Vikram nasceu para ser um viajante, seu pai mesmo disse várias vezes. Nasceu a bordo de um navio, quase um mês antes do tempo, para a preocupação dos pais. Preocupação em vão. Apesar de todos os médicos alertarem que ele poderia crescer fraco e doente, Vikram se tornou a alegria e a vida da casa.
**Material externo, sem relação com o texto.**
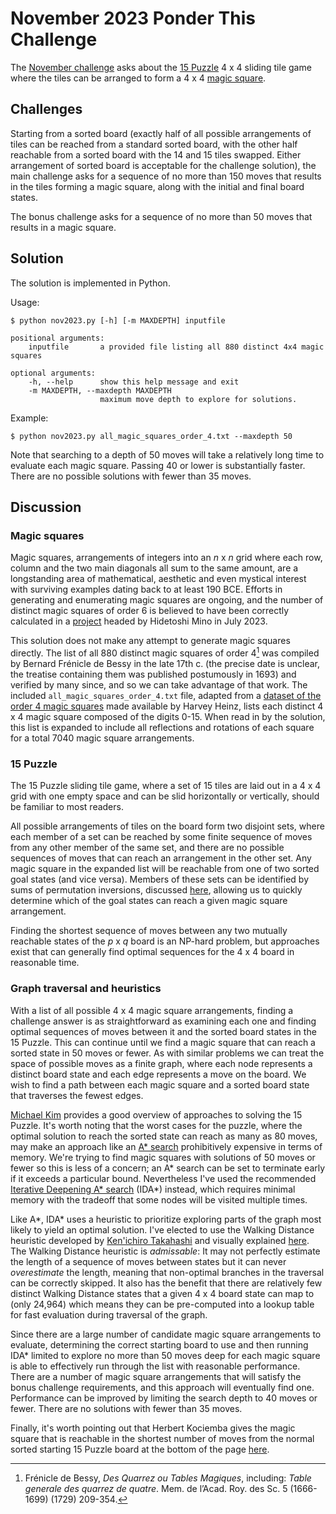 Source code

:  # November 2023 Ponder This Challenge
The [November challenge](https://research.ibm.com/haifa/ponderthis/challenges/November2023.html) asks about the [15 Puzzle](https://en.wikipedia.org/wiki/15_Puzzle) 4 x 4 sliding tile game where the tiles can be arranged to form a 4 x 4 [magic square](https://en.wikipedia.org/wiki/Magic_square).

## Challenges

Starting from a sorted board (exactly half of all possible arrangements of tiles can be reached from a standard sorted board, with the other half reachable from a sorted board with the 14 and 15 tiles swapped. Either arrangement of sorted board is acceptable for the challenge solution), the main challenge asks for a sequence of no more than 150 moves that results in the tiles forming a magic square, along with the initial and final board states. 

The bonus challenge asks for a sequence of no more than 50 moves that results in a magic square.

## Solution

The solution is implemented in Python.

Usage:

	$ python nov2023.py [-h] [-m MAXDEPTH] inputfile

	positional arguments:
		inputfile		a provided file listing all 880 distinct 4x4 magic squares
    
	optional arguments:
		-h, --help		show this help message and exit
		-m MAXDEPTH, --maxdepth MAXDEPTH
						maximum move depth to explore for solutions.
Example:
	
	$ python nov2023.py all_magic_squares_order_4.txt --maxdepth 50
	
Note that searching to a depth of 50 moves will take a relatively long time to evaluate each magic square. Passing 40 or lower is substantially faster. There are no possible solutions with fewer than 35 moves.
    
## Discussion 

### Magic squares

Magic squares, arrangements of integers into an *n* x *n* grid where each row, column and the two main diagonals all sum to the same amount, are a longstanding area of mathematical, aesthetic and even mystical interest with surviving examples dating back to at least 190 BCE. Efforts in generating and enumerating magic squares are ongoing, and the number of distinct magic squares of order 6 is believed to have been correctly calculated in a [project](https://magicsquare6.net/doku.php?id=magicsquare6) headed by Hidetoshi Mino in July 2023.

This solution does not make any attempt to generate magic squares directly. The list of all 880 distinct magic squares of order 4[^1] was  compiled by Bernard Frénicle de Bessy in the late 17th c. (the precise date is unclear, the treatise containing them was published postumously in 1693) and verified by many since, and so we can take advantage of that work. The included `all_magic_squares_order_4.txt` file, adapted from a  [dataset of the order 4 magic squares](http://recmath.org/Magic%20Squares/order4list.htm) made available by Harvey Heinz,  lists each distinct 4 x 4 magic square composed of the digits 0-15. When read in by the solution, this list is expanded to include all reflections and rotations of each square for a total 7040 magic square arrangements.

### 15 Puzzle

The 15 Puzzle sliding tile game, where a set of 15 tiles are laid out in a 4 x 4 grid with one empty space and can be slid horizontally or vertically, should be familiar to most readers.

All possible arrangements of tiles on the board form two disjoint sets, where each member of a set can be reached by some finite sequence of moves from any other member of the same set, and there are no possible sequences of moves that can reach an arrangement in the other set. Any magic square in the expanded list will be reachable from one of two sorted goal states (and vice versa). Members of these sets can be identified by sums of permutation inversions, discussed [here](https://mathworld.wolfram.com/15Puzzle.html), allowing us to quickly determine which of the goal states can reach a given magic square arrangement.

Finding the shortest sequence of moves between any two mutually reachable states of the *p* x *q* board is an NP-hard problem, but approaches exist that can generally find optimal sequences for the 4 x 4 board in reasonable time.

### Graph traversal and heuristics

With a list of all possible 4 x 4 magic square arrangements, finding a challenge answer is as straightforward as examining each one and finding optimal sequences of moves between it and the sorted board states in the 15 Puzzle. This can continue until we find a magic square that can reach a sorted state in 50 moves or fewer. As with similar problems we can treat the space of possible moves as a finite graph, where each node represents a distinct board state and each edge represents a move on the board. We wish to find a path between each magic square and a sorted board state that traverses the fewest edges.

[Michael Kim](https://michael.kim/blog/puzzle) provides a good overview of approaches to solving the 15 Puzzle. It's worth noting that the worst cases for the puzzle, where the optimal solution to reach the sorted state can reach as many as 80 moves, may make an approach like an [A* search](https://en.wikipedia.org/wiki/A*_search_algorithm) prohibitively expensive in terms of memory. We're trying to find magic squares with solutions of 50 moves or fewer so this is less of a concern; an A* search can be set to terminate early if it exceeds a particular bound. Nevertheless I've used the recommended [Iterative Deepening A* search](https://en.wikipedia.org/wiki/Iterative_deepening_A*) (IDA*) instead, which requires minimal memory with the tradeoff that some nodes will be visited multiple times.

Like A*, IDA* uses a heuristic to prioritize exploring parts of the graph most likely to yield an optimal solution. I've elected to use the Walking Distance heuristic developed by [Ken'ichiro Takahashi](https://computerpuzzle.net/) and visually explained [here](https://computerpuzzle.net/english/15puzzle/wd.gif). The Walking Distance heuristic is *admissable*: It may not perfectly estimate the length of a sequence of moves between states but it can never *overestimate* the length, meaning that non-optimal branches in the traversal can be correctly skipped. It also has the benefit that there are relatively few distinct Walking Distance states that a given 4 x 4 board state can map to (only 24,964) which means they can be pre-computed into a lookup table for fast evaluation during traversal of the graph.

Since there are a large number of candidate magic square arrangements to evaluate, determining the correct starting board to use and then running IDA* limited to explore no more than 50 moves deep for each magic square is able to effectively run through the list with reasonable performance. There are a number of magic square arrangements that will satisfy the bonus challenge requirements, and this approach will eventually find one. Performance can be improved by limiting the search depth to 40 moves or fewer. There are no solutions with fewer than 35 moves.

Finally, it's worth pointing out that Herbert Kociemba gives the magic square that is reachable in the shortest number of moves from the normal sorted starting 15 Puzzle board at the bottom of the page [here](http://kociemba.org/themen/fifteen/fifteensolver.html).


[^1]: Frénicle de Bessy, *Des Quarrez ou Tables Magiques*, including: *Table generale des quarrez de quatre*. Mem. de l’Acad. Roy. des Sc. 5 (1666-1699) (1729) 209-354.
Do momento que aprendeu a engatinhar, não parava em lugar nenhum, e ninguém se atrevia a tirar os olhos dele por um segundo, temendo que ele se acidentasse em uma travessura infantil.

Seu pai, um mercador famoso e influente, adorava dizer que aquele menino se tornaria capitão de um dos navios e desbravaria o mundo, trazendo novas mercadorias e bugigangas para o mercado.

― Acreditem em mim quando eu digo ― ele falava para a família quando Vikram achava alguma nova pedra ou velharia que havia caído de alguma carroça na estrada que circundava a propriedade da família. ― Se existir mesmo algum demônio por aí, é este pequeno capetinha que vai achá-lo.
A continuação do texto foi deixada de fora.